- Source records

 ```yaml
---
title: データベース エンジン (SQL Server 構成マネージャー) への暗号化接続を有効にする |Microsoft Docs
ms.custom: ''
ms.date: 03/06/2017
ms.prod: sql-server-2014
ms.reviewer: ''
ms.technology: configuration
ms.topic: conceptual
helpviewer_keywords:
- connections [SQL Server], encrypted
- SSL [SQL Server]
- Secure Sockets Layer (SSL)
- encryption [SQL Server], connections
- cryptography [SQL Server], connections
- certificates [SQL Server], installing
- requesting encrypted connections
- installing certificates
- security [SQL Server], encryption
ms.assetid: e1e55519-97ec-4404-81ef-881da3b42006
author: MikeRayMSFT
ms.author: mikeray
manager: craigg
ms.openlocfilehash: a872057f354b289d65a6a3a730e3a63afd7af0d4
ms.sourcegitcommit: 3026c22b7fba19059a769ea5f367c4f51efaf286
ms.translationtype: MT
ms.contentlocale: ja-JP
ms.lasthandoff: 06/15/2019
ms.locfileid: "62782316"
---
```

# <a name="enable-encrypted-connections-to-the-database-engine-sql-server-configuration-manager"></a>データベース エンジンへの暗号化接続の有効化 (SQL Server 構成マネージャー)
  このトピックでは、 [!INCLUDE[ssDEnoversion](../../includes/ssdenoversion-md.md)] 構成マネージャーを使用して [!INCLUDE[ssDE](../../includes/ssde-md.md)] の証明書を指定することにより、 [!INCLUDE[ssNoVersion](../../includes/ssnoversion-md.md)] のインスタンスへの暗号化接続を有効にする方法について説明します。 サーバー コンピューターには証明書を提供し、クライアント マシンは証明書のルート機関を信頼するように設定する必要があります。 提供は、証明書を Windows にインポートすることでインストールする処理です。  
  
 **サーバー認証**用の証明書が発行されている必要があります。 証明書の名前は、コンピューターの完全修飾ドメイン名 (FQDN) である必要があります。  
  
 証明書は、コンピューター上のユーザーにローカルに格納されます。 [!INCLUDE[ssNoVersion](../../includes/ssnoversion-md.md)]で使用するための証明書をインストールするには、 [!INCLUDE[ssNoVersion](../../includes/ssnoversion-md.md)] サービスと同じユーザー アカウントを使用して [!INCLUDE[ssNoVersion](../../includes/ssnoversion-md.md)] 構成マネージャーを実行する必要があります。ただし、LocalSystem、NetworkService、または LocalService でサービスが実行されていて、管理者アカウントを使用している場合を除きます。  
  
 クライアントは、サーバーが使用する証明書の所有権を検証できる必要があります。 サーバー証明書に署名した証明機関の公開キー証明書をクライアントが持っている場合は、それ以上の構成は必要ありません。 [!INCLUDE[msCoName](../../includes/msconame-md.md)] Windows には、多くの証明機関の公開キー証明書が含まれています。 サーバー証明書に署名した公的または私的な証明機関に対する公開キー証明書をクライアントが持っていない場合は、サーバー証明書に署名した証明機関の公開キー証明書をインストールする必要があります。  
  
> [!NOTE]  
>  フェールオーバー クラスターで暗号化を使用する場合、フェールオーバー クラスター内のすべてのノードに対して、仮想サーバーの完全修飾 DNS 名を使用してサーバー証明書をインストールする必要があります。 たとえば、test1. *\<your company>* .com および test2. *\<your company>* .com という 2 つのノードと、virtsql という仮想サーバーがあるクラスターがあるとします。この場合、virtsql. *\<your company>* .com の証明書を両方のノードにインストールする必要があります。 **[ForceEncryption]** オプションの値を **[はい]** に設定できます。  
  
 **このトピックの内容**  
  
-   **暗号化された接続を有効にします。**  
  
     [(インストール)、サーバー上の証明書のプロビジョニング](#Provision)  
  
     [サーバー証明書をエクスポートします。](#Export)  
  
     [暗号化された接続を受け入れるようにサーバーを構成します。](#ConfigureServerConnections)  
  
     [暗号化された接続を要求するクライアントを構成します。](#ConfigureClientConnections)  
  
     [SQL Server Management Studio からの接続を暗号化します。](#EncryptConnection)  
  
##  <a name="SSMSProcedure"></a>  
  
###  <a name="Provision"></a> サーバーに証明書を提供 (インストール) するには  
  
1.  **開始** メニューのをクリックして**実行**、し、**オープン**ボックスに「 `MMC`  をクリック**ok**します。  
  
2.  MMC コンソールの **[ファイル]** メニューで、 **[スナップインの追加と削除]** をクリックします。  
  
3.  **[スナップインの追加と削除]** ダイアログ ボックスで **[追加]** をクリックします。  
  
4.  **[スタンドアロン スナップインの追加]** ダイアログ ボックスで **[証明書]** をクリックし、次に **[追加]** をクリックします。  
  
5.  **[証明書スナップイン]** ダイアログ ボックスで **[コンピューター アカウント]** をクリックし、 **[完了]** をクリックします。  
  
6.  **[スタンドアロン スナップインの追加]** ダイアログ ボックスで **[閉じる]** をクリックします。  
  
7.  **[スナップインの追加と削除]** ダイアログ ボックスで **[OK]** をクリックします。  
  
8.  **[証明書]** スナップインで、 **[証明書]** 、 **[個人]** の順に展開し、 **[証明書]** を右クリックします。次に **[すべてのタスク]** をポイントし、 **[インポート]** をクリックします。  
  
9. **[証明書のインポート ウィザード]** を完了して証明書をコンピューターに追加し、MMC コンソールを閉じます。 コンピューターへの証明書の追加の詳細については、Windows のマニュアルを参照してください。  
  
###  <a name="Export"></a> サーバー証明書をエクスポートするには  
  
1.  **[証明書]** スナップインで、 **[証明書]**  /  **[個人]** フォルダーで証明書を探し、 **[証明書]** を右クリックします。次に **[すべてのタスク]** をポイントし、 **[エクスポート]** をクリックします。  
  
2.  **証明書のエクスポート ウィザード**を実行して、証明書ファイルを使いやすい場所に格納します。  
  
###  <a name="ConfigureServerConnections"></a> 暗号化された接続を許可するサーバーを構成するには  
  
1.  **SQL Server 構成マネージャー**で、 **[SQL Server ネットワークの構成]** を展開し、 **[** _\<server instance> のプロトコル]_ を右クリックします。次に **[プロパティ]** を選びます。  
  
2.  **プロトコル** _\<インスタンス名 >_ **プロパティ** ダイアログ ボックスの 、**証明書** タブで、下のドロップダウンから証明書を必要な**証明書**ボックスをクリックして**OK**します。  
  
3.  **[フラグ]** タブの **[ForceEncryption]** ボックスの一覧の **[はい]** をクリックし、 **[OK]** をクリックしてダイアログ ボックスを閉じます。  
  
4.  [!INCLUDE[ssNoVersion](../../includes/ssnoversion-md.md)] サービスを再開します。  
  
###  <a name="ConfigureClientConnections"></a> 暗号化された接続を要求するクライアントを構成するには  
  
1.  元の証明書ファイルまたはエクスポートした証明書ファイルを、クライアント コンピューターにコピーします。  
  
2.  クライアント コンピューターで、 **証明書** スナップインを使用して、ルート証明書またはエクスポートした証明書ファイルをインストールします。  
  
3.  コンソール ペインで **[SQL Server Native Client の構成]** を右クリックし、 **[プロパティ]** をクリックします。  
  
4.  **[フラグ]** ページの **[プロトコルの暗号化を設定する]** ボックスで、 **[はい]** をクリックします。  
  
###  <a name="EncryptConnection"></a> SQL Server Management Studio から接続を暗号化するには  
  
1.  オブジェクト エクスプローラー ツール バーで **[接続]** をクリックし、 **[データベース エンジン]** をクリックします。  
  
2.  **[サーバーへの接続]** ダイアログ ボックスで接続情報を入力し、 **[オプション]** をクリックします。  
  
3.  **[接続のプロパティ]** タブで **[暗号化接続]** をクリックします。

...

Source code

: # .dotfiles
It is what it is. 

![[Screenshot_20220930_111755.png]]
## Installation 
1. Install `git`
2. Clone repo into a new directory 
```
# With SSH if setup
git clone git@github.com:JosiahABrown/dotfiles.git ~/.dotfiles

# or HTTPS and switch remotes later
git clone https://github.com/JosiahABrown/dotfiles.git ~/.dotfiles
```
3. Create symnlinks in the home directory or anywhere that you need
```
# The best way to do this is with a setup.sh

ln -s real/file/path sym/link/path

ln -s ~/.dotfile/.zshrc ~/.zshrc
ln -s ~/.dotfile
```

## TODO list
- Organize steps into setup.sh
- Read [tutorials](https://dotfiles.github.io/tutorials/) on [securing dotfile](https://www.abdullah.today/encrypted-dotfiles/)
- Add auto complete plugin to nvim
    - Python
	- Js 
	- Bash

- What you have to do
Write out each line above that contains the word "dotfiles".

- Result
: # .dotfiles
git clone git@github.com:JosiahABrown/dotfiles.git ~/.dotfiles
git clone https://github.com/JosiahABrown/dotfiles.git ~/.dotfiles
- Read [tutorials](https://dotfiles.github.io/tutorials/) on [securing dotfile](https://www.abdullah.today/encrypted-dotfiles/)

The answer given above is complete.